Information:
.....

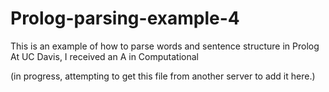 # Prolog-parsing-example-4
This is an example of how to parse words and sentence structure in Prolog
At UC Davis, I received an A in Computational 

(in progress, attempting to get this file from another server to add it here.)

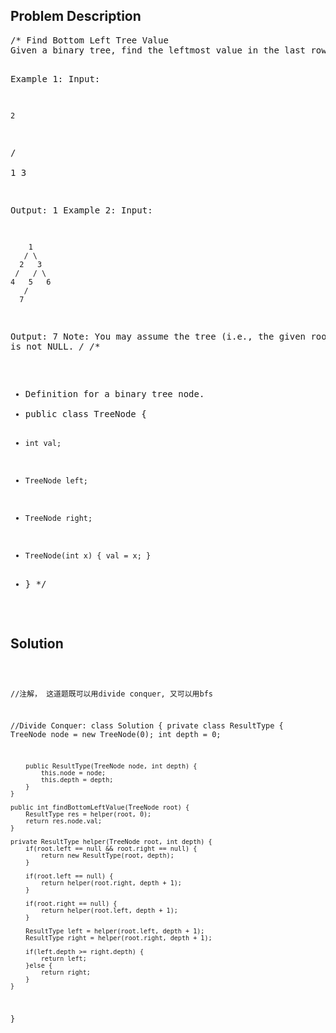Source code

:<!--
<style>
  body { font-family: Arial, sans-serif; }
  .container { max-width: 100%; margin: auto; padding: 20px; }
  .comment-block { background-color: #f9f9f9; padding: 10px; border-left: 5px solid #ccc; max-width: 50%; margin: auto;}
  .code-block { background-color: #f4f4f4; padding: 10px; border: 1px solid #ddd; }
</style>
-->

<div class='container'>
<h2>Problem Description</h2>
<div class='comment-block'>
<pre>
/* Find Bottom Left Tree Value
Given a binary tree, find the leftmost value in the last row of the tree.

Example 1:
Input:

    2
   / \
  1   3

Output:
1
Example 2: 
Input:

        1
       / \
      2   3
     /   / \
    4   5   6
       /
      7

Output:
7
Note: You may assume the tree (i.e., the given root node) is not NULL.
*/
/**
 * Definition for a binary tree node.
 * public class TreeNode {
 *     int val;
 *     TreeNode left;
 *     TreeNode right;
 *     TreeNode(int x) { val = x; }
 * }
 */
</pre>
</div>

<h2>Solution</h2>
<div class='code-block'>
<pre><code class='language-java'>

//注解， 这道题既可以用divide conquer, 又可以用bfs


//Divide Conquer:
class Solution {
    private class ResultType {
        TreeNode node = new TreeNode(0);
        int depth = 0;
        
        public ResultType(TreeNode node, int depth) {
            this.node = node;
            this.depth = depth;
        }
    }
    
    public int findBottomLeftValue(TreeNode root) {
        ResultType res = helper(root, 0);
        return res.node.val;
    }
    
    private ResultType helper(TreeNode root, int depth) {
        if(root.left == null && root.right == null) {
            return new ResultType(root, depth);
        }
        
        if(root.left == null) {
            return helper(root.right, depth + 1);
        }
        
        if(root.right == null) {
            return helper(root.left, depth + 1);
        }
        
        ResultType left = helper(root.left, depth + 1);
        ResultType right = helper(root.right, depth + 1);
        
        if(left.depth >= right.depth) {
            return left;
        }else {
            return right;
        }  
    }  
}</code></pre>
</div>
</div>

.....

The problem: Of the records above, copy each line that includes "ResultType".

Task result:
    private class ResultType {
        public ResultType(TreeNode node, int depth) {
        ResultType res = helper(root, 0);
    private ResultType helper(TreeNode root, int depth) {
            return new ResultType(root, depth);
        ResultType left = helper(root.left, depth + 1);
        ResultType right = helper(root.right, depth + 1);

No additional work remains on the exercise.